Filmed on location in San Pedro, California. With a stellar performance from the young Briella Guiza as Rose and a cast that includes Levi Oleesky, Guy Nardulli, Natalia Abelleyra, Éanna O'Dowd, and veteran actress Jayne Taini as Mrs. Teruli, The Stairs provides a glimpse into the immigrant perspective of late 1960s Brooklyn, intimately tethered to the experiences of Aquila Cymerman's own family.
Odds & Ends
- The kids were good troopers on the shoot, especially with the chair stunt ... Which, incidentally, was completely safe—the chair was rigged by a stunt professional, and he was there with mats behind them the whole time. Levi (who played Angelo) was a little more nervous than Briella (Rosie), who who was playing with abandon at how far it went and stopped. But the second they started rolling, she was so good at faking the delicacy of how far she tilted the chair, it looked untethered and real.
- In one of the takes during the bible study scene, the Saint Christopher picture fell off the wall. It freaked out actor Guy Nardulli, since Saint Christopher is one of the saints known for protecting children, who exclaimed: "I'm out!" Given the subject matter, it was a much-needed moment of levity.

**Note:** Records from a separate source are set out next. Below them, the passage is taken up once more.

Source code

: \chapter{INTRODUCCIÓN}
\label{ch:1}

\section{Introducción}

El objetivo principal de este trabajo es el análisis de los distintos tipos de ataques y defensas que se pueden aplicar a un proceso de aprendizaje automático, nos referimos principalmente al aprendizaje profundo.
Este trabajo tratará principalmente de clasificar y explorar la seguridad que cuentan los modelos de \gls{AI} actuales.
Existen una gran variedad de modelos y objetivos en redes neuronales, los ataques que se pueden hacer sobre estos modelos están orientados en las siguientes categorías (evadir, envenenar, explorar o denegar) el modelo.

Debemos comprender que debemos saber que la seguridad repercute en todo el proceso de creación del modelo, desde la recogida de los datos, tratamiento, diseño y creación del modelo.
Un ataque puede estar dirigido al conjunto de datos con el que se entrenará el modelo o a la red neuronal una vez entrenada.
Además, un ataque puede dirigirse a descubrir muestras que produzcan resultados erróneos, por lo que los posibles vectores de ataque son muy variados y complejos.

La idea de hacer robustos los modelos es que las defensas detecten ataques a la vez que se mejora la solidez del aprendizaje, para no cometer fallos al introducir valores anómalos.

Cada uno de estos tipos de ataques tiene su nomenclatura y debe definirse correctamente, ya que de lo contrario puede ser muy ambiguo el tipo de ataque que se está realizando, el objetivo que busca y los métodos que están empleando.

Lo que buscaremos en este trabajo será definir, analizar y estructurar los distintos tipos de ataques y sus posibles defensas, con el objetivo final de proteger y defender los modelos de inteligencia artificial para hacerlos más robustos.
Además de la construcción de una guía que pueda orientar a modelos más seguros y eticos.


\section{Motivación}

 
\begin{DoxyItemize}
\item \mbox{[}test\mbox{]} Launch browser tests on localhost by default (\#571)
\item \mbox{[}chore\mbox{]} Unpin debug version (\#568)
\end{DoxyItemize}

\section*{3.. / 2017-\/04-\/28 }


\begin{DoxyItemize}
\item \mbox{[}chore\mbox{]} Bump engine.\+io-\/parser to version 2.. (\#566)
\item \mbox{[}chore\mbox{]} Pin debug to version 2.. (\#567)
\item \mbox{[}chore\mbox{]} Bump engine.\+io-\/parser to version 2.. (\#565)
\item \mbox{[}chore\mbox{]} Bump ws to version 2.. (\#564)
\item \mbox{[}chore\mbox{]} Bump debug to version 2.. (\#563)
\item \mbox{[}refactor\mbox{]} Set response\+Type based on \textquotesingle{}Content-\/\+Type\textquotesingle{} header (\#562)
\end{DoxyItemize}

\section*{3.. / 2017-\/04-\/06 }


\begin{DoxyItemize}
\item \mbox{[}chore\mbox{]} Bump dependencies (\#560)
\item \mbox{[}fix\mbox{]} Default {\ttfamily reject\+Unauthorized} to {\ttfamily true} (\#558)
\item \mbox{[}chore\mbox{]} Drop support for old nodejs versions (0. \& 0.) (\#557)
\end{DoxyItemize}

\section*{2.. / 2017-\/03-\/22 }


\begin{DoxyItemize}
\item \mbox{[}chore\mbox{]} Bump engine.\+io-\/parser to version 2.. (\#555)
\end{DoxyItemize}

- In the sixties, when it was too hot outside to play, the kids would make up their own games within the building, so they would do this chair game (in addition to running from roof to roof of the tenement buildings because they were built so close together).
- Aquila Cymerman used her actual family pictures on the set. One of them features her great aunt swinging into the kitchen window. Again, close buildings—it was simply an easier way of dropping by!

About Jessica Aquila Cymerman
Jessica is a film and theatre director, producer, and writer from Los Angeles. She splits her time between California, Ireland, and Canada, and holds EU, American, and Canadian citizenship.
Film credits include the shorts One More Line, The Stairs, King Killer, The Mad Ones, and The Den.
The Den (2022): Winner “Best Director” Vesuvius Int’l Film Festival; Official selection: Seattle Film Festival, Austin FF, Sarasota FF, Tall Grass FF, Albuquerque FF, and many more. The Stairs finished its festival circuit in 2024: Winner of the “Humanitarian Award,” “Best Child Actor,” and “Best Costume Design” at the Idyllwild Film Festival, “Best Female Director” Stockholm Short Fest; Jury Award Nominee for Best Narrative Short at the Rome International FF; Official selection Dances with Films, Poppy Jasper FF, Garden State FF, Irish Film Fest, SOHO International FF, Albuquerque FF, Mallorca Evolution FF, Queens World FF, and Manhattan FF.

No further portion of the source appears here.